# Data Preparation Week 9 and 10
## Joshua Greenert
## DSC540-T301 Data Preparation
## 11/1/2022

## Step 1

In [33]:
# Import required libraries.
import pandas as pd
import numpy as np
import requests
from bs4 import BeautifulSoup

# Get the content from the page
page = requests.get("https://en.wikipedia.org/wiki/List_of_largest_companies_by_revenue")
content = page.content

# Create the page parser
soup = BeautifulSoup(content, 'html.parser')

# Get the countries table.
companies_table = soup.find('table', class_='wikitable sortable')

# Set up the dataframe to prepare for the data.
df_companies = pd.DataFrame(columns=['Rank', 'Name', 'Industry', 'Revenue', 
                                     'Profit', 'Employees', 'Headquarters'])

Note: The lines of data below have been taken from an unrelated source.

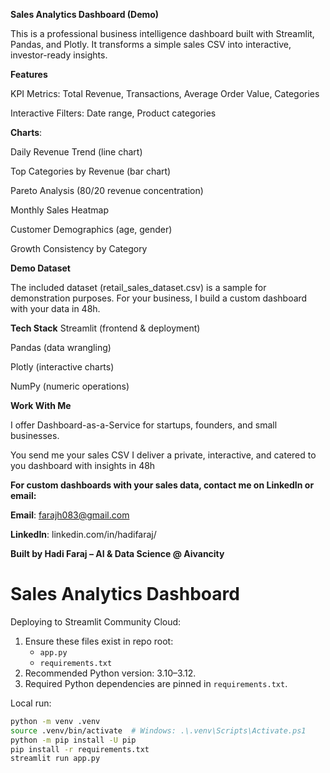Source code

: **Sales Analytics Dashboard (Demo)**

This is a professional business intelligence dashboard built with Streamlit, Pandas, and Plotly.
It transforms a simple sales CSV into interactive, investor-ready insights.

**Features**

KPI Metrics: Total Revenue, Transactions, Average Order Value, Categories

Interactive Filters: Date range, Product categories

**Charts**:

Daily Revenue Trend (line chart)

Top Categories by Revenue (bar chart)

Pareto Analysis (80/20 revenue concentration)

Monthly Sales Heatmap

Customer Demographics (age, gender)

Growth Consistency by Category


**Demo Dataset**

The included dataset (retail_sales_dataset.csv) is a sample for demonstration purposes.
For your business, I build a custom dashboard with your data in 48h.

**Tech Stack**
Streamlit
 (frontend & deployment)

Pandas
 (data wrangling)

Plotly
 (interactive charts)

NumPy
 (numeric operations)


**Work With Me**

I offer Dashboard-as-a-Service for startups, founders, and small businesses.

You send me your sales CSV
I deliver a private, interactive, and catered to you dashboard with insights in 48h

**For custom dashboards with your sales data, contact me on LinkedIn or email:**

**Email**: farajh083@gmail.com

**LinkedIn**: linkedin.com/in/hadifaraj/

**Built by Hadi Faraj – AI & Data Science @ Aivancity**

# Sales Analytics Dashboard

Deploying to Streamlit Community Cloud:

1. Ensure these files exist in repo root:
   - `app.py`
   - `requirements.txt`
2. Recommended Python version: 3.10–3.12.
3. Required Python dependencies are pinned in `requirements.txt`.

Local run:

```bash
python -m venv .venv
source .venv/bin/activate  # Windows: .\.venv\Scripts\Activate.ps1
python -m pip install -U pip
pip install -r requirements.txt
streamlit run app.py
```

# Create a count variable for the rank.
count = 1

# Collect the data and store them into the dataframe.
for row in companies_table.tbody.find_all('tr'):    
    # Find all data for each column
    columns = row.find_all('td')
    
    if(columns != []):
        
        # Skip rows where data is missing for any field.
        if(len(columns) != 7):
            continue
        else:
            Rank = count
            Name = columns[0].text.strip()
            Industry = columns[1].text.strip()
            Revenue = columns[2].text.strip()
            Profit = columns[3].text.strip()
            Employees = columns[4].text.strip()
            Headquarters = columns[5].text.strip()
            
            new_row = {'Rank': Rank,  'Name': Name, 'Industry': Industry, 
                                                'Revenue': Revenue, 'Profit': Profit, 'Employees': Employees, 
                                                'Headquarters': Headquarters}
            df_companies.loc[len(df_companies.index)] = new_row
            
            # Update the counter for the rank
            count = count +1
            
# Print the head to show the data.
df_companies.head(5)

Unnamed: 0,Rank,Name,Industry,Revenue,Profit,Employees,Headquarters
0,1,Walmart,Retail,"$572,754","$13,673",2300000,United States
1,2,Amazon,Retail,"$469,822","$33,364",1608000,United States
2,3,State Grid,Electricity,"$460,616.9","$7,137.8",871145,China
3,4,China National Petroleum,Oil and gas,"$411,692.9","$9,637.5",1090345,China
4,5,Sinopec Group,Oil and gas,"$401,313.5","$8,316.1",542286,China


## Step 2

In [34]:
# Convert all of the names to lowercase for each company.
df_companies['Name'] = df_companies['Name'].str.lower()

## Step 3

In [35]:
# Convert all categorical variables to lowercase as well to produce similar dummies in the future.
df_companies['Industry'] = df_companies['Industry'].str.lower()
df_companies['Headquarters'] = df_companies['Headquarters'].str.lower()

## Step 4

In [36]:
# Remove all punctuation from the revenue and profit values while converting them to floats.
import re

# Loop through the records and update the values to remove punctuation and set as floats.
for i, row in df_companies.iterrows():
    profit_value = row["Profit"]
    revenue_value = row["Revenue"]
    
    # Remove all dollar and commas
    profit_value = profit_value.replace("$", "")
    profit_value = profit_value.replace(",", "")
    revenue_value = revenue_value.replace("$", "")
    revenue_value = revenue_value.replace(",", "")
    
    df_companies.at[i,'Profit'] = profit_value
    df_companies.at[i,'Revenue'] = float(revenue_value)
    

## Step 5

In [37]:
# Remove all commas from the employees values as well.
for i, row in df_companies.iterrows():
    employee_value = row["Employees"]
    
    employee_value = employee_value.replace(",", "")
    
    df_companies.at[i,'Employees'] = employee_value

df_companies.head(5)

Unnamed: 0,Rank,Name,Industry,Revenue,Profit,Employees,Headquarters
0,1,walmart,retail,572754.0,13673.0,2300000,united states
1,2,amazon,retail,469822.0,33364.0,1608000,united states
2,3,state grid,electricity,460616.9,7137.8,871145,china
3,4,china national petroleum,oil and gas,411692.9,9637.5,1090345,china
4,5,sinopec group,oil and gas,401313.5,8316.1,542286,china


## Ethical Considerations

The data that is pulled into this document comes from Wikipedia which is a website that allows users to make edits that are typically reviewed prior to publication.  When pulling this information for future instances, it's entirely possible that the information may change prior to it's day of use.  Additionally, almost all companies that have their main headquarters in China are state-owned; this means that their business may have a monopoly on the industry held within which could impact the findings of the exploratory data analysis.  With this consideration in mind, the analysis may require removal of state-owned companies to reduce the possibility of skewed data.